Speech on Reclaiming the Domestic Violence Agenda at Newcastle University

May I start by thanking the Angelou Centre for organising the very important debate we’re all here to take part in? The issue of domestic violence in general, and specifically domestic violence against women in the BAME community, is a huge challenge facing Newcastle  and the country.

It’s a matter of great pride to me to be standing here as the member of parliament for Newcastle Central.  I was born in Wallsend and I  grew up in North Kenton which is a couple of miles from where we are now.

When I was growing up Newcastle was not as diverse as it is now.  I remember my Mum dragging me around the green market in search of something a little hotter than paprika, and if we heard that a mango had been spotted in Pontleland, we’d get on a bus to track it down.

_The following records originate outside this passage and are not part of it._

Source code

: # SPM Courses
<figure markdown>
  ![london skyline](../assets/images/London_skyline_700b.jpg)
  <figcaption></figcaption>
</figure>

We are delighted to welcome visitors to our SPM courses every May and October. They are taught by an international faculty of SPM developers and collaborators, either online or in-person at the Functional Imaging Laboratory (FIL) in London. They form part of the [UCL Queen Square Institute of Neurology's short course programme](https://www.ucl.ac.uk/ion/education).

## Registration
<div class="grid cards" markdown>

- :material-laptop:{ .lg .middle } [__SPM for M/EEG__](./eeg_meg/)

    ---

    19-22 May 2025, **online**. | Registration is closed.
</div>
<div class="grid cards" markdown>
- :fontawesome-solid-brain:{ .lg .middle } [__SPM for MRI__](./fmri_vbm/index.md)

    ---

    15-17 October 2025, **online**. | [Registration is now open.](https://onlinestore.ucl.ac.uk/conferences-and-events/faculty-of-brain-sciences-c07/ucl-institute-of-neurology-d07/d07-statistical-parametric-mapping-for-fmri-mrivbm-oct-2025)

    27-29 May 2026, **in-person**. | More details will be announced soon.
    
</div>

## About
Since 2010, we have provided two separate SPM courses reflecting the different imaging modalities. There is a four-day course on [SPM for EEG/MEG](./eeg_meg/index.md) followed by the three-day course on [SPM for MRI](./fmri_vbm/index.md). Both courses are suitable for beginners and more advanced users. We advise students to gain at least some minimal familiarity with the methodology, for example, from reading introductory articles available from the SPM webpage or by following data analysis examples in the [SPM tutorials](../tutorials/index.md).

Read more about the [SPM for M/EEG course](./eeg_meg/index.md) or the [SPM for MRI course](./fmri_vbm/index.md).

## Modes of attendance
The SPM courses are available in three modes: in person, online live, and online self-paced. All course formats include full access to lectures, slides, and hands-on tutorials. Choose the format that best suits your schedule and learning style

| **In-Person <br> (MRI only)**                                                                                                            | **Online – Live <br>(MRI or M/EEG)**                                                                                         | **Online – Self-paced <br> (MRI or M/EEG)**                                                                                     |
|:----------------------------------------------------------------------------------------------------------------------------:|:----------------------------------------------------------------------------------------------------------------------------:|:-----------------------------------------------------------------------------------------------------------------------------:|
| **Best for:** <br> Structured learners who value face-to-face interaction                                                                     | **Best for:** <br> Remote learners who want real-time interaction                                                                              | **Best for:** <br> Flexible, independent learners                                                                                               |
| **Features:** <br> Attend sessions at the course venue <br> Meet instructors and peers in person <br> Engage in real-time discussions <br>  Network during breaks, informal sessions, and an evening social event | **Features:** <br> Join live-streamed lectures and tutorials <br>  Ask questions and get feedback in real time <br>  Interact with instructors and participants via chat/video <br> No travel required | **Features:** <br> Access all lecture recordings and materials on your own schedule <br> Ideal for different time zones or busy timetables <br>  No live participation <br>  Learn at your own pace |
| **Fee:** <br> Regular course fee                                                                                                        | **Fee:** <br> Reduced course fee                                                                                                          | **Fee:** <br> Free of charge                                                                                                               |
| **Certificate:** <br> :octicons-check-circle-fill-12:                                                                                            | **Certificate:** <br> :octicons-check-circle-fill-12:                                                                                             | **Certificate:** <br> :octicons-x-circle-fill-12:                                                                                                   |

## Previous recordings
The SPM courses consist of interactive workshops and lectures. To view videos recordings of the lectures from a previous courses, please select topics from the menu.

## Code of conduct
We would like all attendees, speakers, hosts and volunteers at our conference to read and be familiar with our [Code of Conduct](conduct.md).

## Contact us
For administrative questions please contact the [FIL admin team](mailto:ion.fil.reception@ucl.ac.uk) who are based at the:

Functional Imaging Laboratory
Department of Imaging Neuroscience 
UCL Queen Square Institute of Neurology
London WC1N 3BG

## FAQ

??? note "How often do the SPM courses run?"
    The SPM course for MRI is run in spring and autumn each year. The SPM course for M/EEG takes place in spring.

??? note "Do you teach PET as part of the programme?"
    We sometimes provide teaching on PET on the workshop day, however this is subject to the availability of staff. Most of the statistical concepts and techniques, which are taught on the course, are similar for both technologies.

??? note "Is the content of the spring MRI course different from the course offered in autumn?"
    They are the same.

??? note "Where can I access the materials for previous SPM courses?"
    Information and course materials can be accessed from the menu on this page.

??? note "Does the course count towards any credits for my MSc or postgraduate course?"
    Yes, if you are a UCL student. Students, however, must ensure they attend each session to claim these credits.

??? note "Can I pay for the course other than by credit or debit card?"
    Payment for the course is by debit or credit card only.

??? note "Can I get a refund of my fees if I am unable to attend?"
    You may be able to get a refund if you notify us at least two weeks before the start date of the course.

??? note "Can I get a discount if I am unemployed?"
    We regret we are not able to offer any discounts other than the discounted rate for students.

But what there was still a very strong community of quite traditional northern values around hard work and social equality – and I certainly benefited from that.

Receiving a great education in the local comprehensive, Kenton School, which enabled  me to go on to study engineering at Imperial College.

I should say that I found the students and professors of Imperial much less champions of social equality.

In any case  graduating from Imperial College London and Manchester Business School, I went to work in France, the United States and Nigeria.  I have now living again in Newcastle, a Newcastle which has changed significantly in many ways, mostly I would say for the better.

It’s a more diverse city, you can see that just walking down Northumberland Street.  You can see that in our food.  Lime leaves and birdseye chillis are on sale 24/7.

We have a vibrant and wide ranging  cultural scene, a strong  service economy, as well as a thriving voluntary sector, as this conference demonstrates.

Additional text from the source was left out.